Prompt: Pictures in the entries below are to be left out; otherwise, reproduce exactly the lines from the first through the line containing "- In the new window click on the 'Manage".

Available records:
********

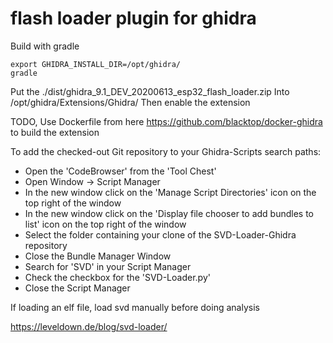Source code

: 
# flash loader plugin for ghidra

Build with gradle

    export GHIDRA_INSTALL_DIR=/opt/ghidra/
    gradle
    
Put the ./dist/ghidra_9.1_DEV_20200613_esp32_flash_loader.zip
Into /opt/ghidra/Extensions/Ghidra/
Then enable the extension

TODO, Use Dockerfile from here https://github.com/blacktop/docker-ghidra to build the extension

To add the checked-out Git repository to your Ghidra-Scripts search paths:
- Open the 'CodeBrowser' from the 'Tool Chest'
- Open Window -> Script Manager
- In the new window click on the 'Manage Script Directories' icon on the top right of the window
- In the new window click on the 'Display file chooser to add bundles to list' icon on the top right of the window
- Select the folder containing your clone of the SVD-Loader-Ghidra repository
- Close the Bundle Manager Window
- Search for 'SVD' in your Script Manager
- Check the checkbox for the 'SVD-Loader.py'
- Close the Script Manager

If loading an elf file, load svd manually before doing analysis

https://leveldown.de/blog/svd-loader/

********

Your solution:
Source code

: 
# flash loader plugin for ghidra

Build with gradle

    export GHIDRA_INSTALL_DIR=/opt/ghidra/
    gradle
    
Put the ./dist/ghidra_9.1_DEV_20200613_esp32_flash_loader.zip
Into /opt/ghidra/Extensions/Ghidra/
Then enable the extension

TODO, Use Dockerfile from here https://github.com/blacktop/docker-ghidra to build the extension

To add the checked-out Git repository to your Ghidra-Scripts search paths:
- Open the 'CodeBrowser' from the 'Tool Chest'
- Open Window -> Script Manager
- In the new window click on the 'Manage Script Directories' icon on the top right of the window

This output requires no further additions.